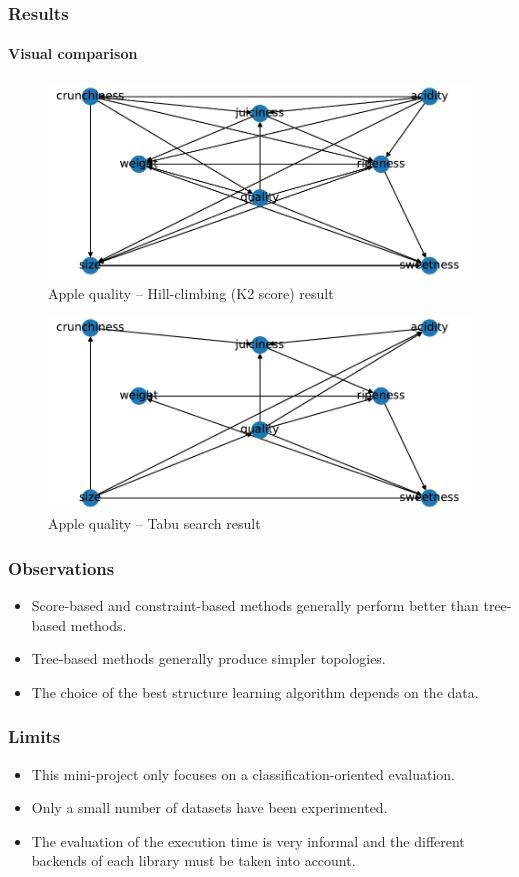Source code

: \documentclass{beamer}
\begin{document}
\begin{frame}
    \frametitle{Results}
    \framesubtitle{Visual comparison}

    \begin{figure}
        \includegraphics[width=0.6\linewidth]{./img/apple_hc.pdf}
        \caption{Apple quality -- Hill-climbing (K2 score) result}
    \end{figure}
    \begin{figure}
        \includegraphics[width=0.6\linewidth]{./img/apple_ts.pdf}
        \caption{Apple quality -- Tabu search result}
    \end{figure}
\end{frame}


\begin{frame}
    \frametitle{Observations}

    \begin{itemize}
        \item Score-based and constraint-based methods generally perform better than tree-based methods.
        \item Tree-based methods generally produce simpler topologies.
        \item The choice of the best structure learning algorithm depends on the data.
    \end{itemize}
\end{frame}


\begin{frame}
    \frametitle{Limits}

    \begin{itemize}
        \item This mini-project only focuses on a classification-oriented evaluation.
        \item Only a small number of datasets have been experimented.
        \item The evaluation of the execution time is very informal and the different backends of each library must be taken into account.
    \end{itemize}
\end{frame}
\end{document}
============
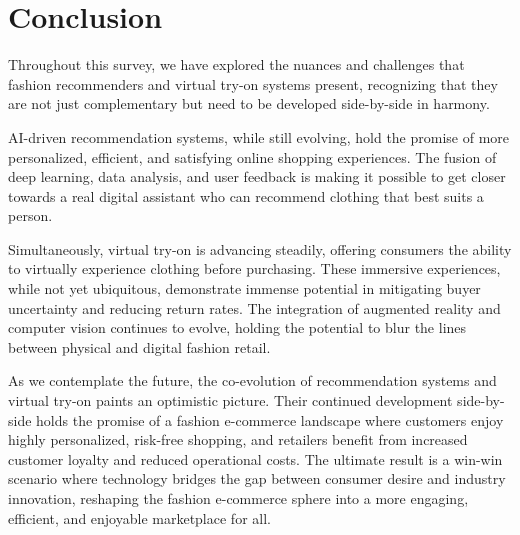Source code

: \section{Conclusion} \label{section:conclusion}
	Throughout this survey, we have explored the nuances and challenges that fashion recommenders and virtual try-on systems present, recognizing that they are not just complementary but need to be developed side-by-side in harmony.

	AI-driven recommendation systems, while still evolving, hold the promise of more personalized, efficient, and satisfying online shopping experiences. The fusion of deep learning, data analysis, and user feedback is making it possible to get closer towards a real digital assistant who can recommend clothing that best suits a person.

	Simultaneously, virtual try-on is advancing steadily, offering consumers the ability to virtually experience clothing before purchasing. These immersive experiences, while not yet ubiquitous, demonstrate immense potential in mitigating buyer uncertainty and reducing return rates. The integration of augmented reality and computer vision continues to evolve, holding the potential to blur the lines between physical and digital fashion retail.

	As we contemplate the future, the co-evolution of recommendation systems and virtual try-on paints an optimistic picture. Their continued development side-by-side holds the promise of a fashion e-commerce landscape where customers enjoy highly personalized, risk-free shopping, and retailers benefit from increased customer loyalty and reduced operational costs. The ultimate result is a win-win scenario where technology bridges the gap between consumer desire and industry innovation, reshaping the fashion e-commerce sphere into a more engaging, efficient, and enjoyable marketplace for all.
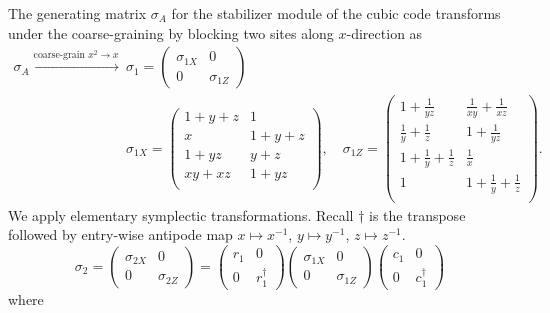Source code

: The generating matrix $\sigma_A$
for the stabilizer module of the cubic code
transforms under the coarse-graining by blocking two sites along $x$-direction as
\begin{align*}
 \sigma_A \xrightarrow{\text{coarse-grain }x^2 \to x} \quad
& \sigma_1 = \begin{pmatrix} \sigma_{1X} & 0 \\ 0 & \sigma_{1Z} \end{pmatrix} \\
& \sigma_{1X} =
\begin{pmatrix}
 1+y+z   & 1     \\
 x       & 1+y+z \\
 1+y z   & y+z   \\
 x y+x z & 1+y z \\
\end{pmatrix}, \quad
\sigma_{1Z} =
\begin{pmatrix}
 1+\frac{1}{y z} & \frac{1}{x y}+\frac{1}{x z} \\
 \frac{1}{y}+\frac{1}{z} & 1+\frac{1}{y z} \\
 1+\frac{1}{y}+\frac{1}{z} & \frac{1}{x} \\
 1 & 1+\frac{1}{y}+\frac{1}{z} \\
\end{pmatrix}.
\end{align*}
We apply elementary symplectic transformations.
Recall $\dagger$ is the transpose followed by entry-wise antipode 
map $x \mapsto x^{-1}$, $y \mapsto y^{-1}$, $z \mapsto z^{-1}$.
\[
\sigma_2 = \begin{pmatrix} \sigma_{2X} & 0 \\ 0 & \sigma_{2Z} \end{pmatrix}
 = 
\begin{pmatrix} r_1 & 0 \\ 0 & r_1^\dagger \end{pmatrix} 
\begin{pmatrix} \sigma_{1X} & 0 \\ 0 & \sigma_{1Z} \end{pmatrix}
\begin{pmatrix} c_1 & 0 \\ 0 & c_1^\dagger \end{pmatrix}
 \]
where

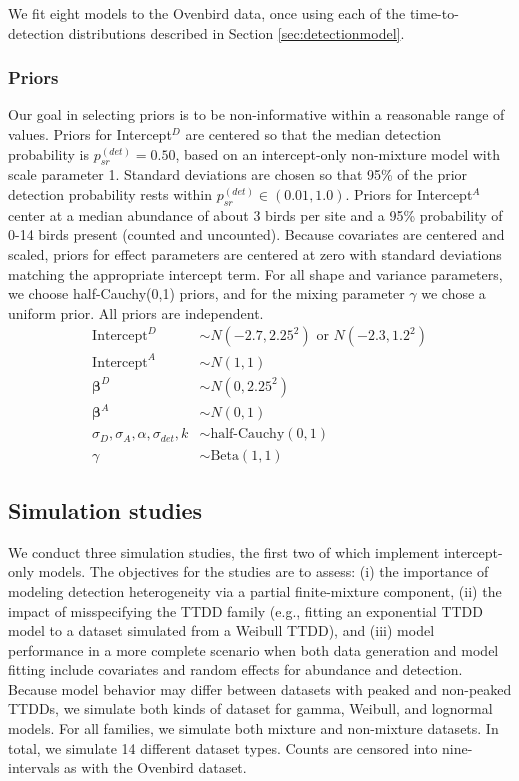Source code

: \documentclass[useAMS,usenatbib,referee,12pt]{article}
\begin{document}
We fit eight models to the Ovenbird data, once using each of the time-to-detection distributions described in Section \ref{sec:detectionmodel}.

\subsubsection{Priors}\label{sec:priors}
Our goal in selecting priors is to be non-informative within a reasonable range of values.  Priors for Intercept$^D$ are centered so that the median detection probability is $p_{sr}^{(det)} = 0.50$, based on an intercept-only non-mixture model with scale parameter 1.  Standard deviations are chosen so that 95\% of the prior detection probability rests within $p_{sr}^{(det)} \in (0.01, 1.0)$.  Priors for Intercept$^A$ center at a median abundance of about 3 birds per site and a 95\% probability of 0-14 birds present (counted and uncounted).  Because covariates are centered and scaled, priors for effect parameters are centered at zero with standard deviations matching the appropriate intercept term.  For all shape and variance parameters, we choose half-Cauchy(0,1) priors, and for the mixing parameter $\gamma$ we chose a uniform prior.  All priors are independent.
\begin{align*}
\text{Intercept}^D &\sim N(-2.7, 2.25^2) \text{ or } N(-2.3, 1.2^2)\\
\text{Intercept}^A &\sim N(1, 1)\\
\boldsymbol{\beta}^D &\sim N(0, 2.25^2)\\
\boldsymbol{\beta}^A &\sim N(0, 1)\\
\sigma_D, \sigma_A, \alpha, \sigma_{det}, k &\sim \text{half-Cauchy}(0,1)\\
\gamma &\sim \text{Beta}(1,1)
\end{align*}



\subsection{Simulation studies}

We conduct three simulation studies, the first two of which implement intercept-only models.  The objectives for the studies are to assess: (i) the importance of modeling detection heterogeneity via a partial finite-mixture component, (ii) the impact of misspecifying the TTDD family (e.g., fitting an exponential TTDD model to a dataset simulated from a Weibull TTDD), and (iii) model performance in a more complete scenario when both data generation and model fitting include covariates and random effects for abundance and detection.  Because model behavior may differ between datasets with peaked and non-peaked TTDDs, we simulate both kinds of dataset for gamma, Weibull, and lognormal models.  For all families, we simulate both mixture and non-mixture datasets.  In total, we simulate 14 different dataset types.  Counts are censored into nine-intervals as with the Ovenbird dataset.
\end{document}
============
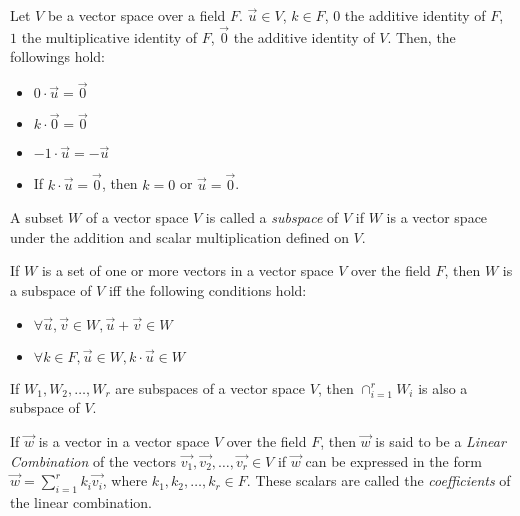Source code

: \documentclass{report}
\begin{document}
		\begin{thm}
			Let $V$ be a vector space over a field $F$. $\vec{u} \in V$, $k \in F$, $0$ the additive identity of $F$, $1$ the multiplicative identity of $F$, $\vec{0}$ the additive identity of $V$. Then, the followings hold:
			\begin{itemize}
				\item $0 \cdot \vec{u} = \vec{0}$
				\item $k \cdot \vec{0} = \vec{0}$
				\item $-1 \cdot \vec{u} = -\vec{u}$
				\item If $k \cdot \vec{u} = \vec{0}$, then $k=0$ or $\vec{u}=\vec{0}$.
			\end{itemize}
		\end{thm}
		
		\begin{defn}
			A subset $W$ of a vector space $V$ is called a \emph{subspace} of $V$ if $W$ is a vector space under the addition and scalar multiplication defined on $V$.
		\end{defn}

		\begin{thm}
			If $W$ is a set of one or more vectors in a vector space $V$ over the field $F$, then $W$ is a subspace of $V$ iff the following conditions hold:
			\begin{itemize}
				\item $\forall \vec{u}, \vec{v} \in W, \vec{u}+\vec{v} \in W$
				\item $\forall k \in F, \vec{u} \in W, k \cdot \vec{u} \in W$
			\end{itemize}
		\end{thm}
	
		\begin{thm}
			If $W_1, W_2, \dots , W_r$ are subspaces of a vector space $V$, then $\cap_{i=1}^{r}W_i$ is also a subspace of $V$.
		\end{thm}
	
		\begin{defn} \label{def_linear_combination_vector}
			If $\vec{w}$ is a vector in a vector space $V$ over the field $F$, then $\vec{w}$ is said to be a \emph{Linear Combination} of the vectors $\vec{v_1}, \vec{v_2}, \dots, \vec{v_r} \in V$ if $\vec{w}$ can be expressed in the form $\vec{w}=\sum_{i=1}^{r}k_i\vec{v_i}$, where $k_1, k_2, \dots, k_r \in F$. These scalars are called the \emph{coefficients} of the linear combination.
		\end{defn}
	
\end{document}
============
TASK GOAL ::
Copy out every line of the material above that contains the string "width".

TASK RESULT ::
        \includegraphics[width=0.6\linewidth]{./img/apple_hc.pdf}
        \includegraphics[width=0.6\linewidth]{./img/apple_ts.pdf}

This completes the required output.